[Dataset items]

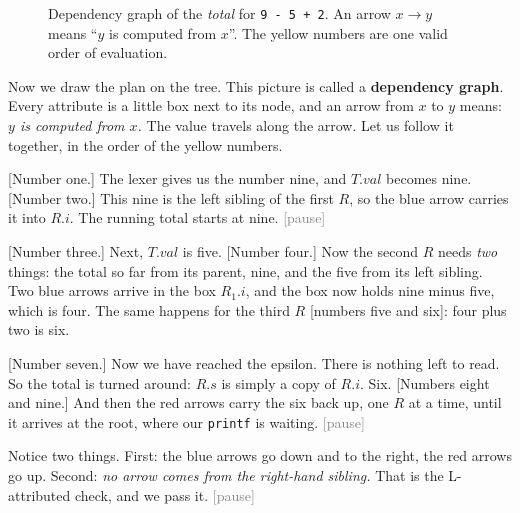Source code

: \documentclass[11pt,a4paper]{article}
\newcommand{\pause}{\textcolor{gray}{\textsf{[pause]}}}
\begin{document}
\begin{onscreen}
\begin{figure}[H]
{}
\caption{Dependency graph of the \emph{total} for \texttt{9 - 5 + 2}. An arrow $x\to y$ means ``$y$ is computed from $x$''. The yellow numbers are one valid order of evaluation.}
\label{fig:v-dep}
\end{figure}
\end{onscreen}

\begin{narration}
Now we draw the plan on the tree. This picture is called a \textbf{dependency graph}. Every attribute is a little box next to its node, and an arrow from $x$ to $y$ means: \emph{$y$ is computed from $x$.} The value travels along the arrow. Let us follow it together, in the order of the yellow numbers.

[Number one.] The lexer gives us the number nine, and $T.val$ becomes nine. [Number two.] This nine is the left sibling of the first $R$, so the blue arrow carries it into $R.i$. The running total starts at nine. \pause

[Number three.] Next, $T.val$ is five. [Number four.] Now the second $R$ needs \emph{two} things: the total so far from its parent, nine, and the five from its left sibling. Two blue arrows arrive in the box $R_1.i$, and the box now holds nine minus five, which is four. The same happens for the third $R$ [numbers five and six]: four plus two is six.

[Number seven.] Now we have reached the epsilon. There is nothing left to read. So the total is turned around: $R.s$ is simply a copy of $R.i$. Six. [Numbers eight and nine.] And then the red arrows carry the six back up, one $R$ at a time, until it arrives at the root, where our \texttt{printf} is waiting. \pause

Notice two things. First: the blue arrows go down and to the right, the red arrows go up. Second: \emph{no arrow comes from the right-hand sibling.} That is the L-attributed check, and we pass it. \pause
\end{narration}
\end{document}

▶ [EXERCISE OBJECTIVE] Extract every line above containing the word "begin".

▶ [TASK ANSWER]
\begin{document}
\begin{onscreen}
\begin{figure}[H]
\begin{narration}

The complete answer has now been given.